──────── AVAILABLE DATA

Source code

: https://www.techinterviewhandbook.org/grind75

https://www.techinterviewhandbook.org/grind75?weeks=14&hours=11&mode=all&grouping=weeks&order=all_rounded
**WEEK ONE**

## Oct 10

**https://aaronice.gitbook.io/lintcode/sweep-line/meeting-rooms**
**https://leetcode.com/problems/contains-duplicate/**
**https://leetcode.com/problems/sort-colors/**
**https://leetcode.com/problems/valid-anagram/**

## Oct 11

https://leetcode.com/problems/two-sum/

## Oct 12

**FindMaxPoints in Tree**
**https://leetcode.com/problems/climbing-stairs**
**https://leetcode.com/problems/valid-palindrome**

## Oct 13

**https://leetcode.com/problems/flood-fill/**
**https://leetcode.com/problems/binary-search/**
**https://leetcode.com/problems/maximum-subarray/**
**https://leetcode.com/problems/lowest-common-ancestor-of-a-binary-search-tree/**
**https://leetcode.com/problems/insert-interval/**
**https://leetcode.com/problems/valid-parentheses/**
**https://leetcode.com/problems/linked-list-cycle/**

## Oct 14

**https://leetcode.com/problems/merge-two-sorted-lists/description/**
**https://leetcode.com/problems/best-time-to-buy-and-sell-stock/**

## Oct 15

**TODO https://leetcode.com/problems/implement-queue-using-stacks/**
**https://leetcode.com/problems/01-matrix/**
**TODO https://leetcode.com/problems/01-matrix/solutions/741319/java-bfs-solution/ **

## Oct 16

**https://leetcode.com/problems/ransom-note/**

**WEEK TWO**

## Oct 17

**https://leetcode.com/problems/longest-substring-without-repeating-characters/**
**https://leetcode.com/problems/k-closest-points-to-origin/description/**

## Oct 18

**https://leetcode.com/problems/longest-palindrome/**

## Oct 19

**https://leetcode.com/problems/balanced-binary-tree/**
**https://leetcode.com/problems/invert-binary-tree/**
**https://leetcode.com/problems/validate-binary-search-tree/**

────────────────
──────── AVAILABLE DATA

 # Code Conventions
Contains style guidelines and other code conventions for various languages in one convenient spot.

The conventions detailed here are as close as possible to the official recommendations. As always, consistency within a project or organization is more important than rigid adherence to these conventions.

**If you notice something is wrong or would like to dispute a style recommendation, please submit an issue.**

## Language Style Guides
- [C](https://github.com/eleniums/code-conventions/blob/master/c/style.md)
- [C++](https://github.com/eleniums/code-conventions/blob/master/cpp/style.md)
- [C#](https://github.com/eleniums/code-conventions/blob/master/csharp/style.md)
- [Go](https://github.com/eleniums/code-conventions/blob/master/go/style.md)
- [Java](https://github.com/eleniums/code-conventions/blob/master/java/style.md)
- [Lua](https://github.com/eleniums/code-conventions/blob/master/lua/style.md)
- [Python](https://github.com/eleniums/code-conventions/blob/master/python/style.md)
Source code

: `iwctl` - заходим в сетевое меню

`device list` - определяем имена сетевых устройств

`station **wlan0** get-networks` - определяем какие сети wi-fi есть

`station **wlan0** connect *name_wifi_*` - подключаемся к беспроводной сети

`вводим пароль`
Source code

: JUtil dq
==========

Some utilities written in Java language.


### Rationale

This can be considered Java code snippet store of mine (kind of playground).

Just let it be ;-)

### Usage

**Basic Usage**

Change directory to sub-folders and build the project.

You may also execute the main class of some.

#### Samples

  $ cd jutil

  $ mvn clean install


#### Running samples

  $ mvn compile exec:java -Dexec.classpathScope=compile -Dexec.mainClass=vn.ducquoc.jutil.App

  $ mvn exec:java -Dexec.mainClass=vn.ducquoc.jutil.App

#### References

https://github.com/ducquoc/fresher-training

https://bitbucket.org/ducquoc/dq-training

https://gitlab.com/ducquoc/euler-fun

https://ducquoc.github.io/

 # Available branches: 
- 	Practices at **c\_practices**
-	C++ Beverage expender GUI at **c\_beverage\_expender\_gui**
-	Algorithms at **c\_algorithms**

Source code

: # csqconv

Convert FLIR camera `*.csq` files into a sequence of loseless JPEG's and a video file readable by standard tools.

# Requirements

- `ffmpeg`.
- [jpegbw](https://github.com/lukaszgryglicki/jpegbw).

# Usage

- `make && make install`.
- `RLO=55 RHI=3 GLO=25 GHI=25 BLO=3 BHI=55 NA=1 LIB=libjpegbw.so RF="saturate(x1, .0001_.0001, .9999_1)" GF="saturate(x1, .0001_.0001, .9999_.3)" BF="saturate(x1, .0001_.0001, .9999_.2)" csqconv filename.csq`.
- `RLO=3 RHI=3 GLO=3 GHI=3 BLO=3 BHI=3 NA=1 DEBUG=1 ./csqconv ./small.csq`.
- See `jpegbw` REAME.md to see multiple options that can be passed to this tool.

────────────────
──────── AVAILABLE DATA

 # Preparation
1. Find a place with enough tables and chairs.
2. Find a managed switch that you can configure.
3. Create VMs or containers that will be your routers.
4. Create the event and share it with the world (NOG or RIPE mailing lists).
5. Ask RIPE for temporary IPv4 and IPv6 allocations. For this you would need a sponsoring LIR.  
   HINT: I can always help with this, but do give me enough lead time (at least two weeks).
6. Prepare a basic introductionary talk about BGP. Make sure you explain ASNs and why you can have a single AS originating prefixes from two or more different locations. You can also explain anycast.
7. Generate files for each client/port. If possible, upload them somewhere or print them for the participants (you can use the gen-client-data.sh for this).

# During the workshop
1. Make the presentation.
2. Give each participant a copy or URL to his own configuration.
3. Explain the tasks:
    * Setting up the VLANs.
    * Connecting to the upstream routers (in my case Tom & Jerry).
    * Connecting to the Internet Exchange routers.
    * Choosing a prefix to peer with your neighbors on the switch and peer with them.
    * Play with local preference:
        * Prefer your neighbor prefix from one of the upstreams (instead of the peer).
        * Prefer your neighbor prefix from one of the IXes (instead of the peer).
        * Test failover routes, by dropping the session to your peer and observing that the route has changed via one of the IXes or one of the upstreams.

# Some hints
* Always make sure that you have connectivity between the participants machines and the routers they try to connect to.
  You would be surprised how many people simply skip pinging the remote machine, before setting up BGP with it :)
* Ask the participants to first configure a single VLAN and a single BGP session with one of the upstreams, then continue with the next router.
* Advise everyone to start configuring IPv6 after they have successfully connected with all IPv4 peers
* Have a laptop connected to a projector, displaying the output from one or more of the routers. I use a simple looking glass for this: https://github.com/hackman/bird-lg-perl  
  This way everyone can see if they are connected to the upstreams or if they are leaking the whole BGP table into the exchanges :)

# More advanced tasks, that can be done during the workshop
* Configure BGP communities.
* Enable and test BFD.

────────────────

• [YOUR INSTRUCTIONS]
Given the records above, return exactly the lines starting at the line containing "1. Find a place" and ending at the line containing "5. Ask RIPE", including both.

• [SOLUTION FOR THIS EXERCISE]
1. Find a place with enough tables and chairs.
2. Find a managed switch that you can configure.
3. Create VMs or containers that will be your routers.
4. Create the event and share it with the world (NOG or RIPE mailing lists).
5. Ask RIPE for temporary IPv4 and IPv6 allocations. For this you would need a sponsoring LIR.  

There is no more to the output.